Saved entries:

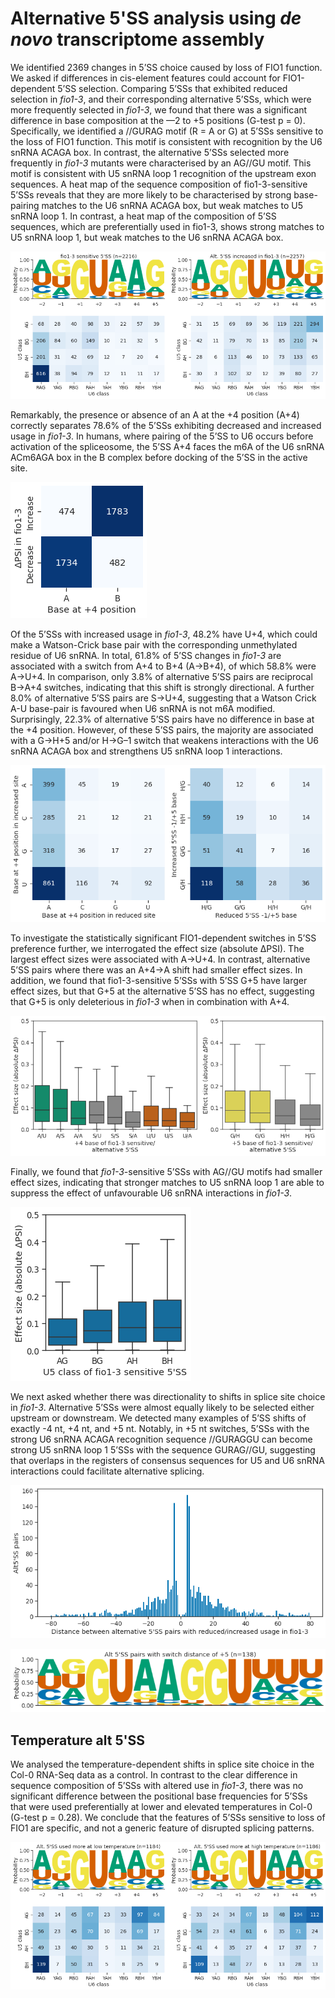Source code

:# Alternative 5'SS analysis using *de novo* transcriptome assembly



We identified 2369 changes in 5’SS choice caused by loss of FIO1 function. We asked if differences in cis-element features could account for FIO1-dependent 5’SS selection. Comparing 5’SSs that exhibited reduced selection in *fio1-3*, and their corresponding alternative 5’SSs, which were more frequently selected in *fio1-3*, we found that there was a significant difference in base composition at the —2 to +5 positions (G-test p = 0). Specifically, we identified a //GURAG motif (R = A or G) at 5’SSs sensitive to the loss of FIO1 function. This motif is consistent with recognition by the U6 snRNA ACAGA box. In contrast, the alternative 5’SSs selected more frequently in *fio1-3* mutants were characterised by an AG//GU motif. This motif is consistent with U5 snRNA loop 1 recognition of the upstream exon sequences. A heat map of the sequence composition of fio1-3-sensitive 5’SSs reveals that they are more likely to be characterised by strong base-pairing matches to the U6 snRNA ACAGA box, but weak matches to U5 snRNA loop 1. In contrast, a heat map of the composition of 5’SS sequences, which are preferentially used in fio1-3, shows strong matches to U5 snRNA loop 1, but weak matches to the U6 snRNA ACAGA box.




    
![png](A5_sequence_logos_denovo.py_files/A5_sequence_logos_denovo.py_6_1.png)
    



Remarkably, the presence or absence of an A at the +4 position (A+4) correctly separates 78.6% of the 5’SSs exhibiting decreased and increased usage in *fio1-3*. In humans, where pairing of the 5’SS to U6 occurs before activation of the spliceosome, the 5’SS A+4 faces the m6A of the U6 snRNA ACm6AGA box in the B complex before docking of the 5’SS in the active site.




    
![png](A5_sequence_logos_denovo.py_files/A5_sequence_logos_denovo.py_7_1.png)
    



Of the 5’SSs with increased usage in *fio1-3*, 48.2% have U+4, which could make a Watson-Crick base pair with the corresponding unmethylated residue of U6 snRNA. In total, 61.8% of 5’SS changes in *fio1-3* are associated with a switch from A+4 to B+4 (A→B+4), of which 58.8% were A→U+4. In comparison, only 3.8% of alternative 5’SS pairs are reciprocal B→A+4 switches, indicating that this shift is strongly directional. A further 8.0% of alternative 5’SS pairs are S→U+4, suggesting that a Watson Crick A-U base-pair is favoured when U6 snRNA is not m6A modified. Surprisingly, 22.3% of alternative 5’SS pairs have no difference in base at the +4 position. However, of these 5’SS pairs, the majority are associated with a G→H+5 and/or H→G–1 switch that weakens interactions with the U6 snRNA ACAGA box and strengthens U5 snRNA loop 1 interactions.




    
![png](A5_sequence_logos_denovo.py_files/A5_sequence_logos_denovo.py_8_1.png)
    



To investigate the statistically significant FIO1-dependent switches in 5’SS preference further, we interrogated the effect size (absolute ΔPSI). The largest effect sizes were associated with A→U+4. In contrast, alternative 5’SS pairs where there was an A+4→A shift had smaller effect sizes. In addition, we found that fio1-3-sensitive 5’SSs with 5’SS G+5 have larger effect sizes, but that G+5 at the alternative 5’SS has no effect, suggesting that G+5 is only deleterious in *fio1-3* when in combination with A+4.




    
![png](A5_sequence_logos_denovo.py_files/A5_sequence_logos_denovo.py_9_1.png)
    



Finally, we found that *fio1-3*-sensitive 5’SSs with AG//GU motifs had smaller effect sizes, indicating that stronger matches to U5 snRNA loop 1 are able to suppress the effect of unfavourable U6 snRNA interactions in *fio1-3*.




    
![png](A5_sequence_logos_denovo.py_files/A5_sequence_logos_denovo.py_9_3.png)
    



We next asked whether there was directionality to shifts in splice site choice in *fio1-3*. Alternative 5’SSs were almost equally likely to be selected either upstream or downstream. We detected many examples of 5’SS shifts of exactly -4 nt, +4 nt, and +5 nt. Notably, in +5 nt switches, 5’SSs with the strong U6 snRNA ACAGA recognition sequence //GURAGGU can become strong U5 snRNA loop 1 5’SSs with the sequence GURAG//GU, suggesting that overlaps in the registers of consensus sequences for U5 and U6 snRNA interactions could facilitate alternative splicing.




    
![png](A5_sequence_logos_denovo.py_files/A5_sequence_logos_denovo.py_10_1.png)
    



    
![png](A5_sequence_logos_denovo.py_files/A5_sequence_logos_denovo.py_10_2.png)
    


## Temperature alt 5'SS


We analysed the temperature-dependent shifts in splice site choice in the Col-0 RNA-Seq data as a control. In contrast to the clear difference in sequence composition of 5’SSs with altered use in *fio1-3*, there was no significant difference between the positional base frequencies for 5’SSs that were used preferentially at lower and elevated temperatures in Col-0 (G-test p = 0.28). We conclude that the features of 5’SSs sensitive to loss of FIO1 are specific, and not a generic feature of disrupted splicing patterns. 



    
![png](A5_sequence_logos_denovo.py_files/A5_sequence_logos_denovo.py_12_1.png)
    

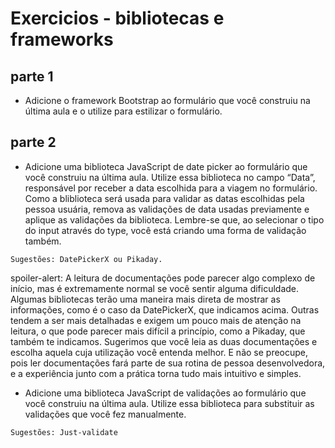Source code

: # Exercicios - bibliotecas e frameworks

## parte 1

- Adicione o framework Bootstrap ao formulário que você construiu na última aula e o utilize para estilizar o formulário.

## parte 2

- Adicione uma biblioteca JavaScript de date picker ao formulário que você construiu na última aula. Utilize essa biblioteca no campo “Data”, responsável por receber a data escolhida para a viagem no formulário. Como a bliblioteca será usada para validar as datas escolhidas pela pessoa usuária, remova as validações de data usadas previamente e aplique as validações da biblioteca. Lembre-se que, ao selecionar o tipo do input através do type, você está criando uma forma de validação também.

`Sugestões: DatePickerX ou Pikaday.`

spoiler-alert: A leitura de documentações pode parecer algo complexo de início, mas é extremamente normal se você sentir alguma dificuldade. Algumas bibliotecas terão uma maneira mais direta de mostrar as informações, como é o caso da DatePickerX, que indicamos acima. Outras tendem a ser mais detalhadas e exigem um pouco mais de atenção na leitura, o que pode parecer mais difícil a princípio, como a Pikaday, que também te indicamos. Sugerimos que você leia as duas documentações e escolha aquela cuja utilização você entenda melhor. E não se preocupe, pois ler documentações fará parte de sua rotina de pessoa desenvolvedora, e a experiência junto com a prática torna tudo mais intuitivo e simples.

- Adicione uma biblioteca JavaScript de validações ao formulário que você construiu na última aula. Utilize essa biblioteca para substituir as validações que você fez manualmente.

`Sugestões: Just-validate`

» **WORK TO BE COMPLETED**:
Collect each line of the entries that has the word "Sugestões", copying it in full.

» **RESULT FOR THIS TASK**:
`Sugestões: DatePickerX ou Pikaday.`
`Sugestões: Just-validate`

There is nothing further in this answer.